Sault-Sainte-Marie : un projet de centre de données lié à l’IA suscite la controverse

Le projet intègre un centre de données optimisé pour l’intelligence artificielle.
Résumé
Projet controversé à Sault-Sainte-Marie
En décembre 2025, le conseil municipal de Sault-Sainte-Marie, une ville du Nord-Est de l’Ontario au Canada, a approuvé la construction d’un centre de données dédié à l’intelligence artificielle (IA) et à la cybersécurité.
Ce projet, situé dans le parc industriel de l’ouest de la ville, suscite une vive opposition locale, avec plus de 2 600 personnes ayant signé une pétition contre son implantation.
Le centre, développé en partenariat entre l’entreprise de cybersécurité Protexxa et la Première Nation crie de Missanabie, vise à analyser et corriger les failles de sécurité informatique pour des organisations et gouvernements.
Cependant, ce type d’infrastructure est de plus en plus critiqué en 2026 pour sa consommation élevée d’eau, d’électricité et sa pollution sonore, ce qui alimente les débats sur son impact environnemental et social.
Consommation et enjeux environnementaux
Les centres de données dédiés à l’IA, comme celui prévu à Sault-Sainte-Marie, sont souvent critiqués pour leur consommation massive de ressources.
Selon l’Université York, 96 de ces centres dits « hyper-échelle » (d’une capacité de 100 mégawatts ou plus) sont en développement au Canada en 2026.
Leur refroidissement nécessite d’énormes quantités d’eau douce, ce qui pose problème dans un contexte de crise hydrique mondiale.
À Sault-Sainte-Marie, l’entreprise Protexxa n’a pas encore précisé le volume exact d’eau nécessaire, mais explore l’utilisation de la neige pour réduire cette consommation.
Une résidente locale, Vixie Vikken, exprime ses craintes : *« Nous traversons une crise hydrique mondiale, c’est terrifiant.
Si nous manquons d’eau douce, nous sommes fichus.
»* Ces inquiétudes rejoignent des mouvements de protestation observés ailleurs dans le monde contre ce type d’infrastructures.
Arguments des promoteurs et promesses
Les promoteurs du projet, dont Protexxa et la Première Nation crie de Missanabie, mettent en avant ses retombées économiques et technologiques.
Le centre de données créerait au moins 200 emplois dès son ouverture, avec un potentiel de 1 000 emplois une fois pleinement opérationnel.
Protexxa affirme que sa mission est de « protéger chaque être humain dans notre monde numérique et de transformer la cybersécurité en aidant les entreprises à trouver et corriger les vulnérabilités cybernétiques ».
Le directeur général de la ville, Tom Vair, souligne que le bâtiment prévu (entre 100 000 et 160 000 pieds carrés) serait de taille modeste comparé aux mégacentres de données connus pour leur surconsommation.
Il précise qu’il s’agirait plutôt d’un « immeuble de bureaux abritant un centre d’opérations et une salle de serveurs standard ».

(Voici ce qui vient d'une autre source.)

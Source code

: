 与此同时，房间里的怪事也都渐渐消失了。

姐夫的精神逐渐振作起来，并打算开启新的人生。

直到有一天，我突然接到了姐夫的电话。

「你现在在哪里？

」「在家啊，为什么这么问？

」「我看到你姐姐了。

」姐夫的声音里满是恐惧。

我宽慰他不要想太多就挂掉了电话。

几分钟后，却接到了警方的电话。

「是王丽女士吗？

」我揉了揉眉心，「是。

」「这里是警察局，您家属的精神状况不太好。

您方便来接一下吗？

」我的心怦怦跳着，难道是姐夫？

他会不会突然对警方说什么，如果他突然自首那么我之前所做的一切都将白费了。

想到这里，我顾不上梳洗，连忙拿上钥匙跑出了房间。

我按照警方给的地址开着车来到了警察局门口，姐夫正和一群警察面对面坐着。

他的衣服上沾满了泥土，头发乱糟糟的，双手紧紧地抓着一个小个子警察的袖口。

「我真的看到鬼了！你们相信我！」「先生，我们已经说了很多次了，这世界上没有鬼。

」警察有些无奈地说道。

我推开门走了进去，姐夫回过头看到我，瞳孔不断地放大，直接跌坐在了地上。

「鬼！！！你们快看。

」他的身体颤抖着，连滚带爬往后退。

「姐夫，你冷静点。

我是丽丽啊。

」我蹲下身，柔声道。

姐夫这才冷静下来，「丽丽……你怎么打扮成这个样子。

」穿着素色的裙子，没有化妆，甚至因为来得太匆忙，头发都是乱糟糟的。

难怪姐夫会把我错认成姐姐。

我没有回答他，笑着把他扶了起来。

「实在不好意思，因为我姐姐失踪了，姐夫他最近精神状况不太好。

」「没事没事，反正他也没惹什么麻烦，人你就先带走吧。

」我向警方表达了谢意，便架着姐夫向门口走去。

Doutes et incertitudes locales
Malgré l’approbation municipale, le projet reste controversé au sein de la communauté.
Une partie des habitants, comme Vixie Vikken, s’inquiète de l’impact sur les ressources naturelles et de la hausse des prix locaux.
Le volume exact d’eau douce nécessaire n’a pas été communiqué, et l’option de la neige pour le refroidissement soulève des questions sur sa faisabilité.
Par ailleurs, le fournisseur d’électricité local, PUC Distribution inc., a indiqué que le centre devra passer une évaluation d’impact sur le réseau avant d’être raccordé.
Le conseiller municipal Corey Gardi, qui soutient le projet, affirme n’avoir reçu que « quelques courriels » de citoyens inquiets et se dit confiant dans la capacité des promoteurs à atténuer les impacts environnementaux.
L’entreprise Protexxa n’a pas encore finalisé la vente du terrain (3 hectares évalués à 349 000 $) ni bouclé son financement.
Contexte économique et politique
Le projet s’inscrit dans un contexte économique difficile pour Sault-Sainte-Marie, marquée par le licenciement de 1 000 travailleurs chez Algoma Steel.
Certains acteurs locaux, comme l’entrepreneur Derek Pearce, y voient une opportunité de relancer l’économie.
Pearce rappelle que « le grand public oublie souvent qu’il dépend de ces infrastructures au quotidien pour faire fonctionner les réseaux sociaux et traiter les données en ligne ».
Politiquement, le conseil municipal a donné son feu vert en décembre 2025, mais la vente du terrain n’est pas encore finalisée, avec une transaction prévue pour l’automne 2026.
Le débat reflète ainsi les tensions entre développement économique et préservation des ressources dans une région en mutation.